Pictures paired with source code
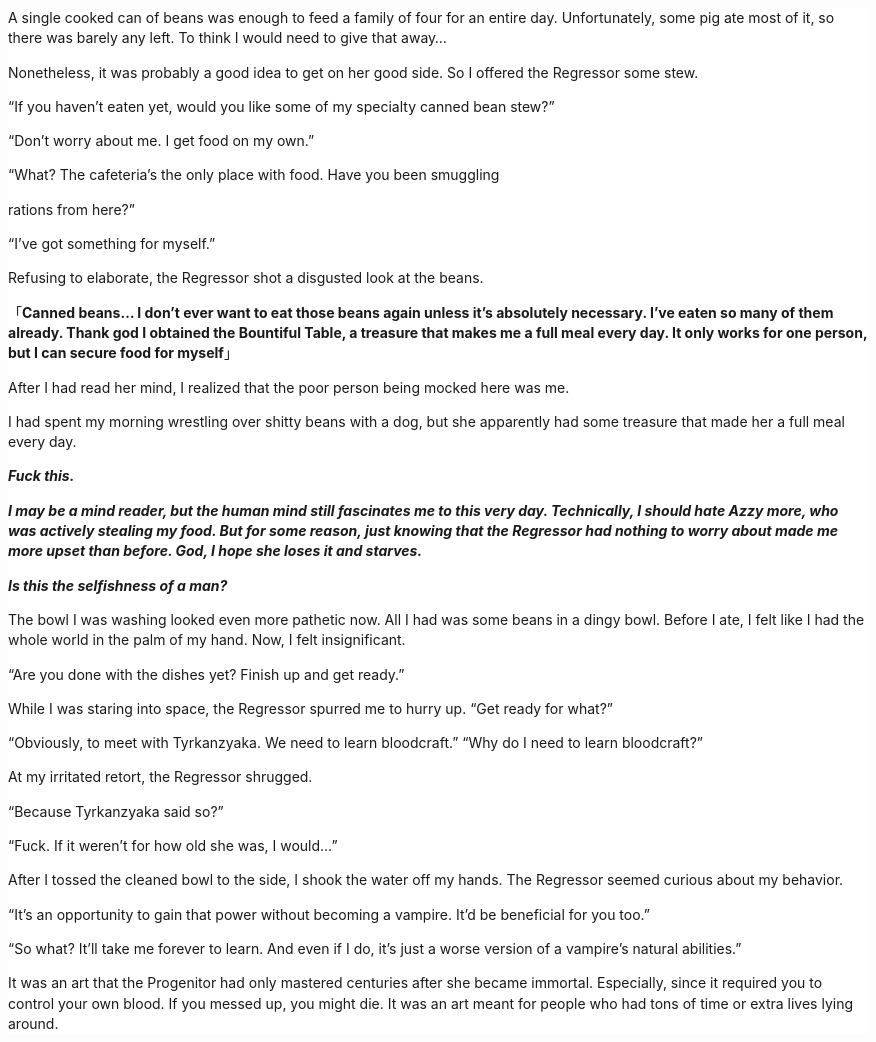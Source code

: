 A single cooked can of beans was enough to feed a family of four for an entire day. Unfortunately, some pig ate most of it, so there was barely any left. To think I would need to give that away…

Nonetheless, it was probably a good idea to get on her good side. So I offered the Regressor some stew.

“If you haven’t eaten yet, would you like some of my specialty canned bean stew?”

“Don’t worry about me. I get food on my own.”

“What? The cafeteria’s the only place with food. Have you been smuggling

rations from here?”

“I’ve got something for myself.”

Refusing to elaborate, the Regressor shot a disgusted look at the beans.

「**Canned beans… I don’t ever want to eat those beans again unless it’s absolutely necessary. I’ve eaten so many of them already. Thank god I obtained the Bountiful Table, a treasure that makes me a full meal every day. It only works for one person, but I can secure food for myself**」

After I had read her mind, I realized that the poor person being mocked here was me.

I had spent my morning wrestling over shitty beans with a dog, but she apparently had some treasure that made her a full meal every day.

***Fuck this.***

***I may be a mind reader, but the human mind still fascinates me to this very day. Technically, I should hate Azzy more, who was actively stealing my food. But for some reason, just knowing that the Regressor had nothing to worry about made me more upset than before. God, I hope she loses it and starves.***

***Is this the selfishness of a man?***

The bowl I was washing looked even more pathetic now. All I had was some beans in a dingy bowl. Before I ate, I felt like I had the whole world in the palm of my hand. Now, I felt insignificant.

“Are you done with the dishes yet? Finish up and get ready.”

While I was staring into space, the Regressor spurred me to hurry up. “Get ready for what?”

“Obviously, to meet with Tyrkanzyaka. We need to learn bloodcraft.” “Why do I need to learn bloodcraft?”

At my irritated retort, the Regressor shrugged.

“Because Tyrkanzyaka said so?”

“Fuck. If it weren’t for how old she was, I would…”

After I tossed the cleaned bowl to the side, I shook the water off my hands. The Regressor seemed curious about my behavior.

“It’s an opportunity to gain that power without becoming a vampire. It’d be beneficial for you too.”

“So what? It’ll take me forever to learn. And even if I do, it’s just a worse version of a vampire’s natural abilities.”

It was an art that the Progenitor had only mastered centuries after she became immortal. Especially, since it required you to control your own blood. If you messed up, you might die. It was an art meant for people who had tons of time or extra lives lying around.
* * *
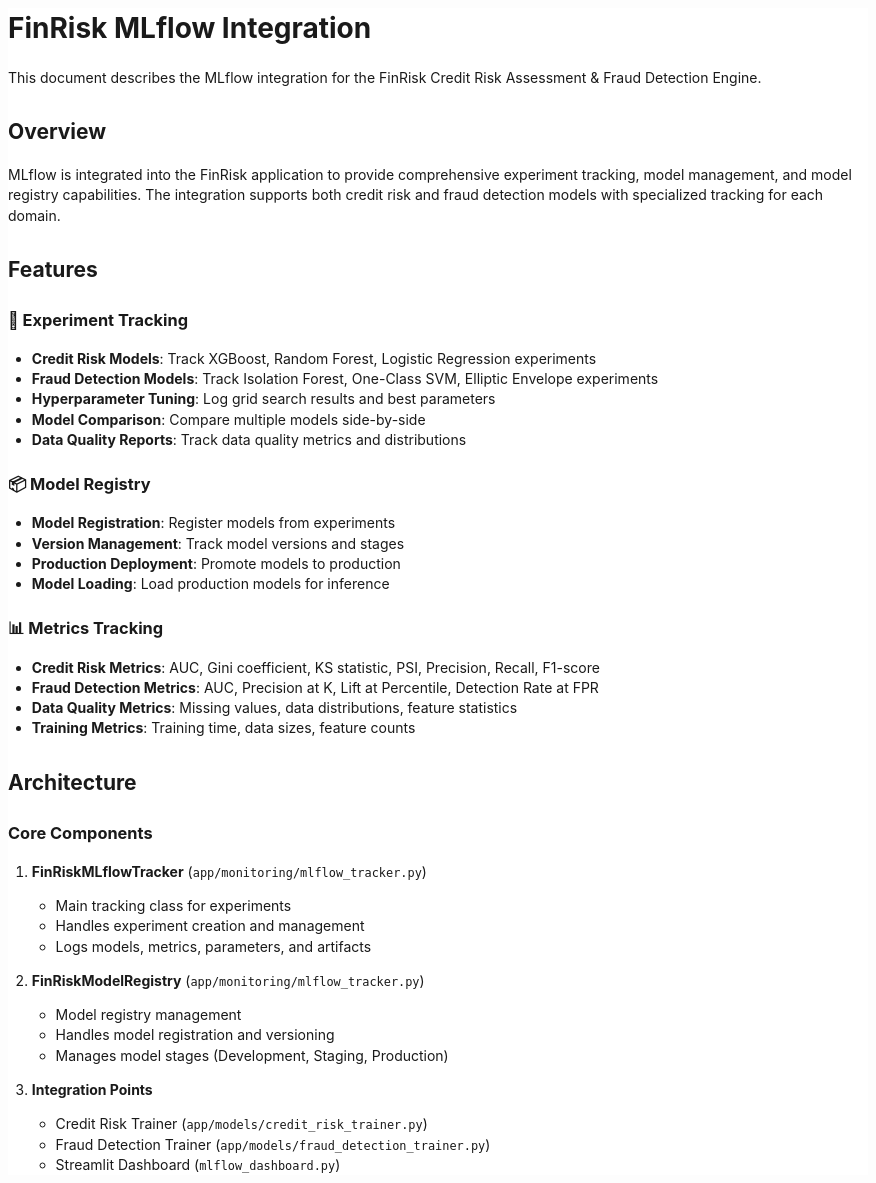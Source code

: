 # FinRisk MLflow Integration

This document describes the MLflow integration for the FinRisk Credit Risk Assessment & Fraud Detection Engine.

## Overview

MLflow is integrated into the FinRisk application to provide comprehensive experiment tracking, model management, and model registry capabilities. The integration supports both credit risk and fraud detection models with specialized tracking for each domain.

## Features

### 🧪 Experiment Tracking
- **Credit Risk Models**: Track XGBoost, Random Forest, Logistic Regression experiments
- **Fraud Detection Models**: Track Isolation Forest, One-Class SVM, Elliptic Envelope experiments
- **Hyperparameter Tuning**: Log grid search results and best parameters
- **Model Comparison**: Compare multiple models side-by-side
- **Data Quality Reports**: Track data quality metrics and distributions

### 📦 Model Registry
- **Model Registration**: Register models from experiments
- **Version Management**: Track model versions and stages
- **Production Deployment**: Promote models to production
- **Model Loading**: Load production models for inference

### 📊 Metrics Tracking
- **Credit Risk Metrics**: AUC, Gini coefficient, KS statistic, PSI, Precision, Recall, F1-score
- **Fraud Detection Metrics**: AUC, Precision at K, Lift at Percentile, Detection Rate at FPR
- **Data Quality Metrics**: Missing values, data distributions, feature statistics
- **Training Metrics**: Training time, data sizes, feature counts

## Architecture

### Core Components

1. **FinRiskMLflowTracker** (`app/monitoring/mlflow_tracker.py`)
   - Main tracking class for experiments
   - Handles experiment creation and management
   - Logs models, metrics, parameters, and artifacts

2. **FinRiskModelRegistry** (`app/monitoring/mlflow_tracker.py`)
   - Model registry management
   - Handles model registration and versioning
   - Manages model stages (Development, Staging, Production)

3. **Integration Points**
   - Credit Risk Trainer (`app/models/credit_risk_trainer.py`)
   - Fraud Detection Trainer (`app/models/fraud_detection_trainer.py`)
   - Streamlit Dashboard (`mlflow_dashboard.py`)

**What is being asked:**
Out of the data above, set down the lines from the one with "### 🧪 Experiment Tracking" to the one with "### 📊 Metrics Tracking", both included, exactly as written and with no additions.

**Answer to this exercise:**
### 🧪 Experiment Tracking
- **Credit Risk Models**: Track XGBoost, Random Forest, Logistic Regression experiments
- **Fraud Detection Models**: Track Isolation Forest, One-Class SVM, Elliptic Envelope experiments
- **Hyperparameter Tuning**: Log grid search results and best parameters
- **Model Comparison**: Compare multiple models side-by-side
- **Data Quality Reports**: Track data quality metrics and distributions

### 📦 Model Registry
- **Model Registration**: Register models from experiments
- **Version Management**: Track model versions and stages
- **Production Deployment**: Promote models to production
- **Model Loading**: Load production models for inference

### 📊 Metrics Tracking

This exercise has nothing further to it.